Research OverviewResearch efforts in the laboratory revolve around these specific topics:
- Computer Architecture Design: Emerging micro-architecture design techniques, Network-on-chip design, Adaptive and self-reconfigurable architectures, Hardware techniques for approximate computing;
- Hardware Security: Secure Architecture Design, Hardware-based security primitives (PUF’s, RNG, AES etc), Detection and prevention of hardware Trojans, Side-channel attacks, fault attacks and countermeasures, Security and privacy for the Internet of Things;
- Neural Network and Neuromorphic Computing: Techniques for learning on a chip, Neural network acceleration techniques and hardware designs.
Current Research Highlight
The Odysseus: an open-interface IoT testbed system architecture, learn more about here → Link
Secure Architecture Design
Sphinx: Hardware-Software Co-design Framework for Binary Code Diversification Based Secure Execution
In the Sphinx project, we are developing a hardware-software attack resistant computing system where the privacy and integrity of application executions are maintained. The design consists of two parts: a software obfuscation module and a dedicated hardware execution engine. During compile time, obfuscation instructions are added to the assembly code to produce a new program. The technique allows for multiple versions of a program to be produced and provides moving target security capabilities. For each version, an encrypted obfuscation mask code is produced to distinguish real and obfuscation instructions. A copy of the obfuscated executable and associated mask file is securely distributed to certified users. The dedicated secure hardware execution engine does just-in-time decryption of mask file and execution of the obfuscated program. To demonstrate the feasibility of the Sphinx architectural vision, we are implementing a RISC-V ISA version of the architecture, called Sphinx-V.
Hermes: Secure Heterogeneous Multicore Architecture
With the emergence of general-purpose system-on-chip (SoC) architectures in an array of application domains, some key security challenges arise. In these systems, tenants, i.e., intellectual property (IP) cores or processing units, may come from different providers and executable code may have varying levels of trust. It is therefore important to support multi-level user-defined security protocols that can isolate hardware subsystem and code while enabling optimal sharing of computing resources and data among the tenants. In this work, we are developing security mechanisms for integrating multiple tenants, secure to non-secure cores, into the same chip design, maintaining their individual security, preventing data leakage and corruption while promoting collaboration among the tenants.

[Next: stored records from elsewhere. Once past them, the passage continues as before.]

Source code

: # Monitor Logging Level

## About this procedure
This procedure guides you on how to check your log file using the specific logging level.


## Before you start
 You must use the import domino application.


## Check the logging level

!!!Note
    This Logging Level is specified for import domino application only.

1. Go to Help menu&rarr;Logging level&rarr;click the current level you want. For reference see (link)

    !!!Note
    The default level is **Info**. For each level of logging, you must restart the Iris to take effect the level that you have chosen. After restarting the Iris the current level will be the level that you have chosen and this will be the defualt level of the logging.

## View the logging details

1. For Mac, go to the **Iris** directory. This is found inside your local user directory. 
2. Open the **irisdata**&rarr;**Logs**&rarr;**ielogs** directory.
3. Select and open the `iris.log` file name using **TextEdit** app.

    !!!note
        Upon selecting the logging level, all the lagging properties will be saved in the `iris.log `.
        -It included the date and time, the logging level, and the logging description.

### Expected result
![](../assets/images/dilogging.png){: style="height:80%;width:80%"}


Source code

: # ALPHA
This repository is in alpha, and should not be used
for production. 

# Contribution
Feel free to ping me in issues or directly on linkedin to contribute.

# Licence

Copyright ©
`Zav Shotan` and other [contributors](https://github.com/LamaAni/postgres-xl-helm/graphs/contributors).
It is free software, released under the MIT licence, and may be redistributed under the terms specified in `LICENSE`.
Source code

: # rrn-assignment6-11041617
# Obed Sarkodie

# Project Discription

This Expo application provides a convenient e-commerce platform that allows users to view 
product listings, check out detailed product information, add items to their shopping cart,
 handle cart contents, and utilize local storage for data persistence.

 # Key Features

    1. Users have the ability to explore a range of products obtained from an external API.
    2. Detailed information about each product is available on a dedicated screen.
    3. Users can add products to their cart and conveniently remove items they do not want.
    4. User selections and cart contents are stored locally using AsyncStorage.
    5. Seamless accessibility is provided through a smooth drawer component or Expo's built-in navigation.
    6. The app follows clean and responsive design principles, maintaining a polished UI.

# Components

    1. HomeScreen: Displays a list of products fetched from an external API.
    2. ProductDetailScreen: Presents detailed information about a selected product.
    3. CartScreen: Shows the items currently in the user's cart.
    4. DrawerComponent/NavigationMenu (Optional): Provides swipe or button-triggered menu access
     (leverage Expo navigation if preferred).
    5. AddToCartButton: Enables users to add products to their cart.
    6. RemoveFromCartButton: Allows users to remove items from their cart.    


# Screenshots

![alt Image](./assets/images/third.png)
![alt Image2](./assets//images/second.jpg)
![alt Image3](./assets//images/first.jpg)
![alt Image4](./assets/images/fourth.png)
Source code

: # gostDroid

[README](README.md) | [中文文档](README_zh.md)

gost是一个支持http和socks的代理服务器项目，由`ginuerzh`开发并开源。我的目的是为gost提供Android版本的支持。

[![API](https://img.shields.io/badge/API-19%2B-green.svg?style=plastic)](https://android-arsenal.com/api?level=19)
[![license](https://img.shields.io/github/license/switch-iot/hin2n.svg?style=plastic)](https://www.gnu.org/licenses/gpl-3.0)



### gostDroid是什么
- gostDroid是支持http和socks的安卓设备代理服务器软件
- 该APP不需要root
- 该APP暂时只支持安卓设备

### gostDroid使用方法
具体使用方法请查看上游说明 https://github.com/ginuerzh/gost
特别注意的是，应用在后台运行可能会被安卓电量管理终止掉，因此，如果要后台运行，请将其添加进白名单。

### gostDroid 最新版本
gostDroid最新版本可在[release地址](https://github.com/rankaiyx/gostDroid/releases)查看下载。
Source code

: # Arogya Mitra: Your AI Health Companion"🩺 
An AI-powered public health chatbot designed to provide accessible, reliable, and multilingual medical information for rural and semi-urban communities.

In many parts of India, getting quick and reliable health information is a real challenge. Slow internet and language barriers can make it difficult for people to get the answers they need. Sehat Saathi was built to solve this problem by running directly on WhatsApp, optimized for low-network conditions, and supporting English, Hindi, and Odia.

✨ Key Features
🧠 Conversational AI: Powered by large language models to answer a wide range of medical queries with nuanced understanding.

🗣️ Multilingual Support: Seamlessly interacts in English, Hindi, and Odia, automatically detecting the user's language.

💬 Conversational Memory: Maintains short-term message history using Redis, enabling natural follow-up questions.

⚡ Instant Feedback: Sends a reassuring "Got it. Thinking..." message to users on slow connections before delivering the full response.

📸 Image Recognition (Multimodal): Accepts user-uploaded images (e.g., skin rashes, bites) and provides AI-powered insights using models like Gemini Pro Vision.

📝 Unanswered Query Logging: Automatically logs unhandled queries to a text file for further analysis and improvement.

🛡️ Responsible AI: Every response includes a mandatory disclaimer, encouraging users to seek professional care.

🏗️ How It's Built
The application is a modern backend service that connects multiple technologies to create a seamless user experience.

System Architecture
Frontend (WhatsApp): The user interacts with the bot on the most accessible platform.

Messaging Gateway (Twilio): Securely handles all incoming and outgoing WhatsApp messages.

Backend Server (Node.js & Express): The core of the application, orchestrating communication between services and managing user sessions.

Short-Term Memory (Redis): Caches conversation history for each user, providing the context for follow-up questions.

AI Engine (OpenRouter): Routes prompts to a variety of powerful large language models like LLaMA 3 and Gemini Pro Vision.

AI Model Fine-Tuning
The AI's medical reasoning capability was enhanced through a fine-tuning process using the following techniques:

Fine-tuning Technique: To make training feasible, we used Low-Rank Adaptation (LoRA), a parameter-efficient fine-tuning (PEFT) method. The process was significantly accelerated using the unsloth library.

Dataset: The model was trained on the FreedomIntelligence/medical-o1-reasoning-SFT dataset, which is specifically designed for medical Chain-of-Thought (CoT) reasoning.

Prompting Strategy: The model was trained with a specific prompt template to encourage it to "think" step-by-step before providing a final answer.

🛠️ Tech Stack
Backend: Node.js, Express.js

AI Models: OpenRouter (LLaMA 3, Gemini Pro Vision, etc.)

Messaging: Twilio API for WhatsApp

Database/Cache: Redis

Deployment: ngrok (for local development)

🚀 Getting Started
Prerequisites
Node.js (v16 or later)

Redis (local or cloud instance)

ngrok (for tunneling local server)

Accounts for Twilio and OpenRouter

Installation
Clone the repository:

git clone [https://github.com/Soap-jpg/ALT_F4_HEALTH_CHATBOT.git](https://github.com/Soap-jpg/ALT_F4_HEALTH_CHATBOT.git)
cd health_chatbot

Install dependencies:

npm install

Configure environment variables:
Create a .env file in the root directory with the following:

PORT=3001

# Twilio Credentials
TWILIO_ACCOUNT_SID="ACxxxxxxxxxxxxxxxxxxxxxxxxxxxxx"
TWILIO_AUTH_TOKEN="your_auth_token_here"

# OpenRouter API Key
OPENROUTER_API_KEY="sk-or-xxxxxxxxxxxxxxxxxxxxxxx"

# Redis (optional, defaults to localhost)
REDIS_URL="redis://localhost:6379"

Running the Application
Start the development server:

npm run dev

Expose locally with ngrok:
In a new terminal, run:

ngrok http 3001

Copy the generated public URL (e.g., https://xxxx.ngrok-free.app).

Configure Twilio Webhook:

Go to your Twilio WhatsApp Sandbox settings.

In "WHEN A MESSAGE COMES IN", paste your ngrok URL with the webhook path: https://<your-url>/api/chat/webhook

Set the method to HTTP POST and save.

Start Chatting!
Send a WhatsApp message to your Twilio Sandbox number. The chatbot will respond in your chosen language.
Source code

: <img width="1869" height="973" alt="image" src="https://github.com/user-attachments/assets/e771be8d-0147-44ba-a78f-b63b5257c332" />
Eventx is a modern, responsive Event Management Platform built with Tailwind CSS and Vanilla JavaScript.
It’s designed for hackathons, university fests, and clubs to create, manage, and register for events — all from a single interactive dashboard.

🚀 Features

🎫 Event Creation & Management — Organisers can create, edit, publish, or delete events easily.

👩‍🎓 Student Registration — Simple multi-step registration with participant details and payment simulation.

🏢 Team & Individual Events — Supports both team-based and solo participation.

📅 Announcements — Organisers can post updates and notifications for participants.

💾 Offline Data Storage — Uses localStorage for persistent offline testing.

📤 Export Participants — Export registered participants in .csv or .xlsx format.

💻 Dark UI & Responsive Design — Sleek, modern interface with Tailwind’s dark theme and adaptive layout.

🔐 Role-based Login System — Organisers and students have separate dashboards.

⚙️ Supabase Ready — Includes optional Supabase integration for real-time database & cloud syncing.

Update: Initially the process isolation hardware in the Hermes architecture sits behind the last level cache, but due the recent highlighted side-channel vulnerabilities - Spectre - associated with speculative executions, we are investigating techniques to bring the isolation closer to the core.
Adaptive and Resilient Architecture Design
Helios Project: Adaptive-Approximate Computing Architecture
The Helios project is investigating approaches for designing computer systems that dynamically adapt and optimize their execution behavior according to a set of high-level application goals. The project will explore computer architectures that can automatically detect volume, variety, velocity or veracity variations in the application input streams and reconfigure themselves to meet user-directed performance to power ratios or real-time constraints. The goal for the project is to develop an adaptive-approximate computing system where accuracy can be tradeoff for compute time to withstand real-time changes in the input streams, or precision for power trade-offs can be made in the presence of power availability variations.
Coeus Project: Reconfigurable Architecture Design for Deep Learning Acceleration
Deep learning based algorithms currently provide the best solution to many computing problems from image recognition to health data analysis. Creating a domain-specific architecture template targeted mainly at deep learning based applications will lead to a more effective execution, since their specific performance, communication, and programmability requirements can be better addressed. Four important research questions that we addressing in this project are: (1) what is the appropriate granularity of the reconfiguring processing elements (fine-grained architectures at the granularity of field-programmable gate arrays and extend to complex processor cores), (2) what degree of homogeneity or heterogeneity should the micro-architectural of processor elements exhibit, (3) what is the effective memory organization and technology (from data placement to data movement), and (4) how to implement network intelligence to support and adapt to the communication and memory requirements between layers.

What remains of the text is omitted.